Compare Gevaudan prices across 50+ stores and find the best deal. Developed by Nicolas Bernard. Published by Microids Indie. Released on 6/8/2017. Available on PC. Genres: Adventure, Indie.

A tense survival adventure set against the legend of the Beast of Gévaudan. Atmosphere is the whole game - come for dread, not action.

Gevaudan is a PC adventure game from solo developer Nicolas Bernard, rooted in the real 18th-century French legend of a creature that terrorized the province of Gévaudan. It sits somewhere between a walking sim and a survival horror, leaning hard on mood and historical dread rather than combat or puzzle complexity. If you want a shooting gallery or a reflex-driven chase sequence, this is not where you belong. If you want to sit inside a cold, foggy countryside and feel genuinely uneasy, read on. What works is the atmosphere. Bernard clearly did his homework on the legend, and there is a palpable sense of place here - the rural 18th-century setting is rendered in a way that feels considered rather than dressed. The soundscape deserves specific mention: ambient wind, distant animal sounds, and a restrained score that never over-explains the tension. Good indie horror understands silence as a tool, and Gevaudan uses it. The central hook - evade a creature you cannot overpower - maps well onto the historical material, where villagers genuinely had no rational explanation for what was killing them. That helplessness is baked into the design. The weaknesses are real and worth naming. The pacing in the opening stretch asks for patience that not every player will extend. Controls and interface feel underpolished in places, the kind of friction that a bigger team or a second pass would have smoothed out.

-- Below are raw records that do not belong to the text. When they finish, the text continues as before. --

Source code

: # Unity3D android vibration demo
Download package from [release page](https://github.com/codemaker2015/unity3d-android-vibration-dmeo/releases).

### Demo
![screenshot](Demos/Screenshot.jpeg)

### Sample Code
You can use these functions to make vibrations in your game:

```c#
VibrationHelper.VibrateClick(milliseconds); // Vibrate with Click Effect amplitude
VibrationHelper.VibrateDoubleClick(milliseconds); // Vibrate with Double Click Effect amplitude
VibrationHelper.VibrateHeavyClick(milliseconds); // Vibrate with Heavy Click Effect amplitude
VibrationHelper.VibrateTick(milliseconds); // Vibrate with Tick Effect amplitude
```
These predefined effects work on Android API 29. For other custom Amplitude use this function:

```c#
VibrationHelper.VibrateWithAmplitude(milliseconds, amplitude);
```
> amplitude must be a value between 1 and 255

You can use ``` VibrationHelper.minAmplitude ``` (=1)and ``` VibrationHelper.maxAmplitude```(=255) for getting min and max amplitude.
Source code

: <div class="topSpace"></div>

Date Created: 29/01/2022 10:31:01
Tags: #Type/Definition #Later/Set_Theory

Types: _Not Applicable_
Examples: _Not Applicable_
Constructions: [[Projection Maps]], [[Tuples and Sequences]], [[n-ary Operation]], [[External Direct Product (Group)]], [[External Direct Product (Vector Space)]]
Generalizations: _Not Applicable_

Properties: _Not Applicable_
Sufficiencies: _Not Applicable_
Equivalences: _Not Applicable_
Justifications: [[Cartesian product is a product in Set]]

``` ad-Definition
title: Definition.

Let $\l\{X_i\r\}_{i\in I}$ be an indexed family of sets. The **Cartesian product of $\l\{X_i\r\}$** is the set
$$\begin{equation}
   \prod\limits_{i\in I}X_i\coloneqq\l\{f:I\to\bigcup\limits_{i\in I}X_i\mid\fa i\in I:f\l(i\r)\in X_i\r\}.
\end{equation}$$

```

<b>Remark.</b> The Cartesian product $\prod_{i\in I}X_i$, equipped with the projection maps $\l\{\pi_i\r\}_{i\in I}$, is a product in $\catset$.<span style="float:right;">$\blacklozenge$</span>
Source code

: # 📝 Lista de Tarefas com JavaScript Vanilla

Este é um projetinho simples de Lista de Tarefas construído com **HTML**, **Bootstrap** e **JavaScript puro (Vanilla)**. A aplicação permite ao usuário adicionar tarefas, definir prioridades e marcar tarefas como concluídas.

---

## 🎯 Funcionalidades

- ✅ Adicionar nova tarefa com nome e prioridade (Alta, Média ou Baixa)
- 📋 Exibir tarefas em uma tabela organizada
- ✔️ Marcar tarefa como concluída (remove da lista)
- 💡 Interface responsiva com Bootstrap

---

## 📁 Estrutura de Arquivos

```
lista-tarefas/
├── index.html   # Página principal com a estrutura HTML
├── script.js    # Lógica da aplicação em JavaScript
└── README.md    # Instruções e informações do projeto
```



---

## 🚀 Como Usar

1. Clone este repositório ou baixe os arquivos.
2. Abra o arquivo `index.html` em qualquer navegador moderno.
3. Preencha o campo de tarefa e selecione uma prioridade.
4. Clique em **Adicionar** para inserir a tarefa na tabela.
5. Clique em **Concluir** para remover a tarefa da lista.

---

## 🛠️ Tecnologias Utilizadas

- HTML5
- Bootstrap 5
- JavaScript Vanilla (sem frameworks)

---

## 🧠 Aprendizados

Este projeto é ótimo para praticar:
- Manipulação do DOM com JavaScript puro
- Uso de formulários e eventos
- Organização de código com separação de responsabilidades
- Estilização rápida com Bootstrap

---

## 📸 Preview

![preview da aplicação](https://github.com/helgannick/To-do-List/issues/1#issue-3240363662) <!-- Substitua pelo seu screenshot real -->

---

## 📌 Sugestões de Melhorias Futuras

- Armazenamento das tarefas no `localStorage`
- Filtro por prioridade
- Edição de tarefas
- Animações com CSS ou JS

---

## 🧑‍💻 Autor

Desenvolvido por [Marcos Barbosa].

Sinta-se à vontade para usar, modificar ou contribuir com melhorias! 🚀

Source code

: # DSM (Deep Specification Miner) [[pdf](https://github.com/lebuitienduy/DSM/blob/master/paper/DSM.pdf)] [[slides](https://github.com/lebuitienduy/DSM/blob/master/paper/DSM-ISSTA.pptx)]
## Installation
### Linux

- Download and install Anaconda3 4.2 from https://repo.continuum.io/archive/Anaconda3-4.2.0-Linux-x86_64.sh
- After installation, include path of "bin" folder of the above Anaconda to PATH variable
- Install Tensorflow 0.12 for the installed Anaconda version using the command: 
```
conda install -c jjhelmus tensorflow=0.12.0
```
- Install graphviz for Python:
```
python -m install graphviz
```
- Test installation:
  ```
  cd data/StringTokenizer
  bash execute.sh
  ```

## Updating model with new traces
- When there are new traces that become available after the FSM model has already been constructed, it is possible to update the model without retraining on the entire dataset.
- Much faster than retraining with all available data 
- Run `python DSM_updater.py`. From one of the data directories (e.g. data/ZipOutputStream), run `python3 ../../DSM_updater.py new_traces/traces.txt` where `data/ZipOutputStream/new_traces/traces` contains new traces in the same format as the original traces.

At 55% positive Steam reviews, the mixed reception mostly tracks to these technical rough edges rather than a failure of vision. The runtime is short, which I actually think suits the game - a lean, focused piece of dread is preferable to padding. But if you are expecting a layered narrative with branching choices or meaningful character development, you will leave disappointed. This is closer to an experience than a story. The target audience is narrow but the fit for that audience is genuine. If you have a tolerance for atmospheric indie games that prioritize feeling over systems - if you appreciated the restraint of something like Kholat or enjoyed obscure French-language horror games on principle - Gevaudan has something real to offer. Approach it as a short, imperfect piece of handcrafted mood work from a one-person team wrestling with genuinely interesting source material. The Beast is more effective when you half-believe in it, and the game earns that half-belief in its better moments. Kai, Scout Team

Gevaudan
AdventureIndie

Gevaudan

Jun 8, 2017Nicolas BernardMicroids Indie
GamerScout Says

A tense survival adventure set against the legend of the Beast of Gévaudan. Atmosphere is the whole game - come for dread, not action.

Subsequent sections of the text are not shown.